Comments in Tcl scripts are introduced by a hash character #. However, a hash character only introduces a comment if it occurs where a command is expected. Consider the following:

# This is a comment
puts "Hello" # world

The first line is a valid comment, since the hash character occurs right at the start where a command name is expected. The second line does not contain a comment. Instead it is an attempt to invoke the puts command with three arguments: Hello, # and world. These are not valid arguments for the puts command so an error will be raised. If the second line was rewritten as:

puts "Hello"; # world

then this is a valid Tcl script. The semicolon identifies the end of the current command, so the hash character occurs at a point where the next command would start and hence it is interpreted as the start of a comment.

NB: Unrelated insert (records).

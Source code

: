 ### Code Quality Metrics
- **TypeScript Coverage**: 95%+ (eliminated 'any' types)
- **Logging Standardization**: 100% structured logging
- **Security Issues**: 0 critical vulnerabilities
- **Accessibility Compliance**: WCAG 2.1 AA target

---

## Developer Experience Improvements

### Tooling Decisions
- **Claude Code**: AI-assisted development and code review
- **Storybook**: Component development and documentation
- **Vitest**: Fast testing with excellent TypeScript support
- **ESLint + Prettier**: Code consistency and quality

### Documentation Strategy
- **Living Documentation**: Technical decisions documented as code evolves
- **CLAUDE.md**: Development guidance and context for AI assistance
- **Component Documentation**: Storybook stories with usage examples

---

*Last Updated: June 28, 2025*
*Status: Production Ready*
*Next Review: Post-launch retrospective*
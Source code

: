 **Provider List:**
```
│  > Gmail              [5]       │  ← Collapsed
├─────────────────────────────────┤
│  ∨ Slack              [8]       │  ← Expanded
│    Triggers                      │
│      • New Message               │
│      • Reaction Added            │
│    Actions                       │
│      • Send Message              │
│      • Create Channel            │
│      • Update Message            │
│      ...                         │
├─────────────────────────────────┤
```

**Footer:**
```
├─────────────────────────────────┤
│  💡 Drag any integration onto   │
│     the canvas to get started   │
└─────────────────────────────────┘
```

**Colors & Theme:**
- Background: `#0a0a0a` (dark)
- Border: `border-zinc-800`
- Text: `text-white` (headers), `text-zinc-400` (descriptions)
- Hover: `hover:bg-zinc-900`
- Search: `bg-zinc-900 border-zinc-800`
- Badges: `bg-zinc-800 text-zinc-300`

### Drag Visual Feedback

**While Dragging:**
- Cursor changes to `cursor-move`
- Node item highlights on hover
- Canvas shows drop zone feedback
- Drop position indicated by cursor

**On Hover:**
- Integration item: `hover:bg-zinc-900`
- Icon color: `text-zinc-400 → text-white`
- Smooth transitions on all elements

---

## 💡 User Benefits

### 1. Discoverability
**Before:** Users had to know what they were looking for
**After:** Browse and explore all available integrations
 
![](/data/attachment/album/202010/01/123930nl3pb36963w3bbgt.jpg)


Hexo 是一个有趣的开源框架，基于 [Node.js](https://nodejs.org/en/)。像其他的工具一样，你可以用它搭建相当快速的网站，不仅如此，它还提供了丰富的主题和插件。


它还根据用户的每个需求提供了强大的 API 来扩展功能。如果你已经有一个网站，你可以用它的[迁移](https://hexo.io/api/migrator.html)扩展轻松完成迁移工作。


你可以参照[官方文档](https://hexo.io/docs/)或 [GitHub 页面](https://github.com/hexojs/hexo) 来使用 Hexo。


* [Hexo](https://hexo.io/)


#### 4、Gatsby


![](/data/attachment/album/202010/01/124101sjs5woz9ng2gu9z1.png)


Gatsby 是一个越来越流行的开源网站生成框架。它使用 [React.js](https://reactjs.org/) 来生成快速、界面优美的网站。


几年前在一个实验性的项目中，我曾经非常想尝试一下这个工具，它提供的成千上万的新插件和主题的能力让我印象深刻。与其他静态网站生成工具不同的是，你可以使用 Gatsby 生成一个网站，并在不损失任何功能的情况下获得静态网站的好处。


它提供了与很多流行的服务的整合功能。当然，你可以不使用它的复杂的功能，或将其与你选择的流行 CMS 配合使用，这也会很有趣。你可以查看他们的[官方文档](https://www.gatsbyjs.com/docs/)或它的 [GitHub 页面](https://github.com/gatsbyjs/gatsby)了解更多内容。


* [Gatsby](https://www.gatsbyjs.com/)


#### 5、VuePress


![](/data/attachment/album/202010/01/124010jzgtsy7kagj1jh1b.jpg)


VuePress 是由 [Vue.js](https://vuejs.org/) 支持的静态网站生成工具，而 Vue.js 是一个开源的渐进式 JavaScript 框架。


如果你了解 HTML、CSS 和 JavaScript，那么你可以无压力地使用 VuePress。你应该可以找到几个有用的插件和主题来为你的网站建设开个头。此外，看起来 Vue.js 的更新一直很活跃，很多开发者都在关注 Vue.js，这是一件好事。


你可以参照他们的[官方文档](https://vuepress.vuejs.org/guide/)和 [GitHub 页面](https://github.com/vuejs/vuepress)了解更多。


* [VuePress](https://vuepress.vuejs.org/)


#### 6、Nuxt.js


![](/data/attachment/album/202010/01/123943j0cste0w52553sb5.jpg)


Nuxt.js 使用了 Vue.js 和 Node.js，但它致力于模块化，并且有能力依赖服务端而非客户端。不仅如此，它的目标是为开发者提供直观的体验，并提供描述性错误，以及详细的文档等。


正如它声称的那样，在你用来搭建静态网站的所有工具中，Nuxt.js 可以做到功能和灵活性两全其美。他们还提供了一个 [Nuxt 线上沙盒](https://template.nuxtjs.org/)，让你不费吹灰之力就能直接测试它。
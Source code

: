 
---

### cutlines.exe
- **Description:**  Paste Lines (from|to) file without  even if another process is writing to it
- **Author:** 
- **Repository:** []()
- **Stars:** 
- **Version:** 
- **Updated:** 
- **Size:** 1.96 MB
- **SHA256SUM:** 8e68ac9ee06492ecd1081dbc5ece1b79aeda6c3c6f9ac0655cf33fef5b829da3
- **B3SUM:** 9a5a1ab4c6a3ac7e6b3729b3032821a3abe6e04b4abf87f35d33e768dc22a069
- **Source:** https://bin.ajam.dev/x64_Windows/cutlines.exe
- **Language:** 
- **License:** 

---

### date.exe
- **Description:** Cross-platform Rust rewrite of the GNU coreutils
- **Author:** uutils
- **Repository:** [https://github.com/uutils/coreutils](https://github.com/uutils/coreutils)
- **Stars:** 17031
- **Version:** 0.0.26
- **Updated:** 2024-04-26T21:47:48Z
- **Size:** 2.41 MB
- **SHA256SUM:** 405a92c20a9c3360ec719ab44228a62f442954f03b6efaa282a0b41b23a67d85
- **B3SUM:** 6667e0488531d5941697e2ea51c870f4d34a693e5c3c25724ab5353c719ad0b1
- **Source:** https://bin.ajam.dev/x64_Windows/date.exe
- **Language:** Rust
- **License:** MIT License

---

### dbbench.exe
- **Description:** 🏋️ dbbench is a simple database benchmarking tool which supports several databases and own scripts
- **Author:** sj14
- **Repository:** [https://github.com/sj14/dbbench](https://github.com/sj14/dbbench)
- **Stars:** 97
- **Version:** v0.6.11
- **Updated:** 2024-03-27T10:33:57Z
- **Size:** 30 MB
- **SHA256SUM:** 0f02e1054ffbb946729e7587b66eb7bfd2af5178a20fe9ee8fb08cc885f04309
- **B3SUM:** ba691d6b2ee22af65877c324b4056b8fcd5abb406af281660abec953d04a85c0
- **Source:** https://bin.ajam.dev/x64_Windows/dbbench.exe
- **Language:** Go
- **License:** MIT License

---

This handling of comments can lead to subtle behavior. Consider the following:

cdl_option WHATEVER {
# This is a comment }
    default_value 0
    …
}

Consider the way the Tcl interpreter processes this. The command name and the first argument do not pose any special difficulties. The opening brace is interpreted as the start of the next argument, which continues until a closing brace is encountered. In this case the closing brace occurs on the second line, so the second argument passed to cdl_option is \n    # This is a comment. This second argument is processed in a recursive invocation of the Tcl interpreter and does not contain any commands, just a comment. Top-level script processing then resumes, and the next command that is encountered is default_value. Since the parser is not currently processing a configuration option this is an error. Later on the Tcl interpreter would encounter a closing brace by itself, which is also an error.

For component writers who need more information about Tcl, especially about the language rather than the syntax, various resources are available. A reasonable starting point is the Scriptics developer web site.

Notes

[1]

It is possible that some versions of the Tcl interpreter will instead produce a result of 54 when asked to multiply six by nine. Appropriate reference documentation should be consulted for more information on why 42 is in fact the correct answer.